Jeroen and Eric had heard rumours about it and went there, interviewing him and following him through time. They made short film recordings about the whole process, which they put on the site under the heading 'Living in an office building?' It became a fun series, especially when the rebuilding was finished and new residents were willing to show how their flat had become.
Simon's example was followed here and there around the country, including at bank buildings that were closing.
.
Yes, a lot of time had passed, but the country was quietly being built up in a special way. More and more, soul impressions became the basis of what people did, both for themselves and for others.
The end result was, small villages became more and more self-supporting, cities in a way broke up into villages. Yes, before, they were just neighbourhoods of the city, but they came apart in a way and formed villages where people lived side by side, lived with each other and did what their hearts told them to do.
Jeroen and Eric decided to visit such villages in the wider area and ask people about their experiences. They enjoyed the enthusiasm of the people, of people who themselves indicated how their lives had changed, had been enriched, how they started each day feeling good and enjoying what they were doing. They no longer worried, there was no need to. They did what needed to be done and what suited them, and enjoyed the things they truly experienced as their heart's desire.

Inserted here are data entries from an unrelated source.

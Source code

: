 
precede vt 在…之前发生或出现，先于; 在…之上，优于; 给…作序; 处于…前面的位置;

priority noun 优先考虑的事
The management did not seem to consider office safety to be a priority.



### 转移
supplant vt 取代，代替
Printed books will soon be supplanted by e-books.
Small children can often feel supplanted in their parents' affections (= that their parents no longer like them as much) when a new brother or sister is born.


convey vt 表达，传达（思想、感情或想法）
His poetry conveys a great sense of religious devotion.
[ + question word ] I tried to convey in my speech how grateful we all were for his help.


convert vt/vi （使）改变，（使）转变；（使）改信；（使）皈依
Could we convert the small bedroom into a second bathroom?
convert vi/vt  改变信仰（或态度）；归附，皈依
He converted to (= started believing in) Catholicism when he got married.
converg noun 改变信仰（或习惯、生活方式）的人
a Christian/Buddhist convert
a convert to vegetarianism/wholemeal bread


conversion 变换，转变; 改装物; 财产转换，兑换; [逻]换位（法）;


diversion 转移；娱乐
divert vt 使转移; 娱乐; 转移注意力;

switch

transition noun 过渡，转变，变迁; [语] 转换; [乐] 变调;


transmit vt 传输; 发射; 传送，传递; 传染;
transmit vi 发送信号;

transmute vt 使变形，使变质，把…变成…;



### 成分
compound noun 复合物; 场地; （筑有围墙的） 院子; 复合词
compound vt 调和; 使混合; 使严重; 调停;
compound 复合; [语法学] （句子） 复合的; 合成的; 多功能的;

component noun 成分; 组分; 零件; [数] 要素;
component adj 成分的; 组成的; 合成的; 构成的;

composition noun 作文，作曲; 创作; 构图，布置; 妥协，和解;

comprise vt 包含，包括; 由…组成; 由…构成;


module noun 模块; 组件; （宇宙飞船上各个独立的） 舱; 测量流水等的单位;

In the second village they visited, they discovered a group of people, men, women and older children, quietly digging holes, into which they planted trees and shrubs. Asked how they had organised this, they told them that they had got this desire, consulted with the municipal administration and, with a large personal contribution from an anonymous person, had been able to buy all these trees and shrubs. Together, young and older, they had discussed what type of trees and shrubs they liked to brighten up the village. And the result was a very varied set of evergreen shrubs, trees, plants that would flower at certain periods. Basically a bit of everything. One of the younger children took Jeroen and Eric to a field down the road. She told them that they had scattered bird seed and flower seed there and were so curious to see the results.

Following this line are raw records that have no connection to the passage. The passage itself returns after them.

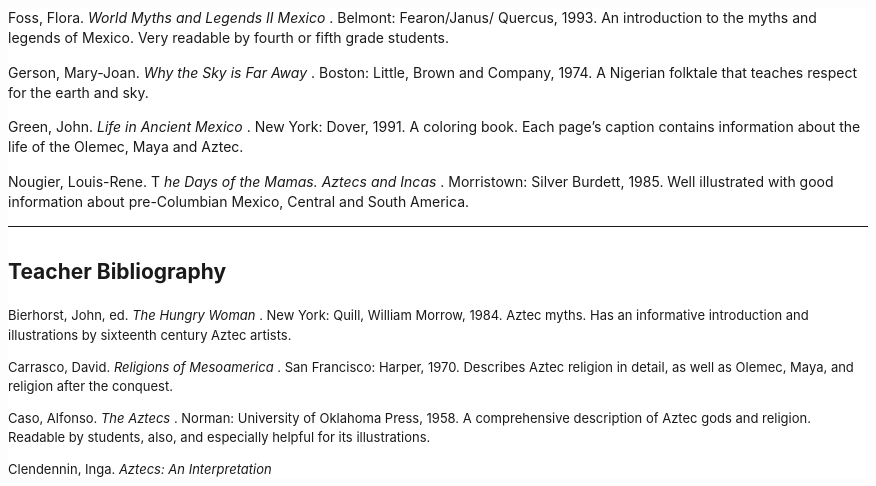 Foss, Flora.
<i>
World Myths and Legends II Mexico
</i>
. Belmont: Fearon/Janus/ Quercus, 1993. An introduction to the myths and legends of Mexico. Very readable by fourth or fifth grade students.
</p>
<p>
Gerson, Mary-Joan.
<i>
Why the Sky is Far Away
</i>
. Boston: Little, Brown and Company, 1974. A Nigerian folktale that teaches respect for the earth and sky.
</p>
<p>
Green, John.
<i>
Life in Ancient Mexico
</i>
. New York: Dover, 1991. A coloring book. Each page’s caption contains information about the life of the Olemec, Maya and Aztec.
</p>
<p>
Nougier, Louis-Rene. T
<i>
he Days of the Mamas. Aztecs and Incas
</i>
. Morristown: Silver Burdett, 1985. Well illustrated with good information about pre-Columbian Mexico, Central and South America.
</p>
</font>
<hr/>
<h2>
Teacher Bibliography
</h2>
<font size="-1">
Bierhorst, John, ed.
<i>
The Hungry Woman
</i>
. New York: Quill, William Morrow, 1984. Aztec myths. Has an informative introduction and illustrations by sixteenth century Aztec artists.
<p>
Carrasco, David.
<i>
Religions of Mesoamerica
</i>
. San Francisco: Harper, 1970. Describes Aztec religion in detail, as well as Olemec, Maya, and religion after the conquest.
</p>
<p>
Caso, Alfonso.
<i>
The Aztecs
</i>
. Norman: University of Oklahoma Press, 1958. A comprehensive description of Aztec gods and religion. Readable by students, also, and especially helpful for its illustrations.
</p>
<p>
Clendennin, Inga.
<i>
Aztecs: An Interpretation
</i>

One of those children lived on a farm a little way down the road. She told Eric and Jeroen that her father and mother had gotten a desire to make a kind of big vegetable garden for the village. A place where people could take care of the garden themselves and harvest what they needed, either for themselves or for the neighbourhood.

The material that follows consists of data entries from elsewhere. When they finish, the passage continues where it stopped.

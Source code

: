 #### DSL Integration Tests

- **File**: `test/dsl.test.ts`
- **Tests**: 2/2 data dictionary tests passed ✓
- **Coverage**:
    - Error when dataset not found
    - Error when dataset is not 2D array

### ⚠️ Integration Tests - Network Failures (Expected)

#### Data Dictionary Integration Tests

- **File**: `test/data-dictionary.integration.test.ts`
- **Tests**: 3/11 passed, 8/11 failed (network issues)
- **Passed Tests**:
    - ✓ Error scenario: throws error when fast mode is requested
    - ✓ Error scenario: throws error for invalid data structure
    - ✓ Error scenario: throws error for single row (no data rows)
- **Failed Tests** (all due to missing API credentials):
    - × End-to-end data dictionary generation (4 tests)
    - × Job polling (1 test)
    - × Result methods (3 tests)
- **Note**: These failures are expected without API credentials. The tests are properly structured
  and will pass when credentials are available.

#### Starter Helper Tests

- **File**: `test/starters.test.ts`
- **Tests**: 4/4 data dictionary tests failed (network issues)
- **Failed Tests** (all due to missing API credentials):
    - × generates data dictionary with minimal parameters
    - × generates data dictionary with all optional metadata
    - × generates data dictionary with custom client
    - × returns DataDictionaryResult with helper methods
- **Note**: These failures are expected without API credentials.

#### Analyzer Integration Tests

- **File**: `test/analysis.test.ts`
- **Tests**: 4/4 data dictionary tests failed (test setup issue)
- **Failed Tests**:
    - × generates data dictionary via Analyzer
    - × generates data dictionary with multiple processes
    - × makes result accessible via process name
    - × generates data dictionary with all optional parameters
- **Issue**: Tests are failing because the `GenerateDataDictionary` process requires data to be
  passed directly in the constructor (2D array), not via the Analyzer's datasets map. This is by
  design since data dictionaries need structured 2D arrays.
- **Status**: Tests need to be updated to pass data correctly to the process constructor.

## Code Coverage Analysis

"Aren't your parents afraid then that some people will take a lot, leaving others with too little?"
"No way, there is more than enough! And the people are not as greedy as they used to be. That has changed so much!"
Jeroen and Eric had an incredible amount of fun making such village tours and editing their recordings so that there was another episode on the website. They put those episodes with the articles, tips and experiences Anneloes had put on it, so that together they formed a nice whole that people got ideas from and, above all, enjoyed.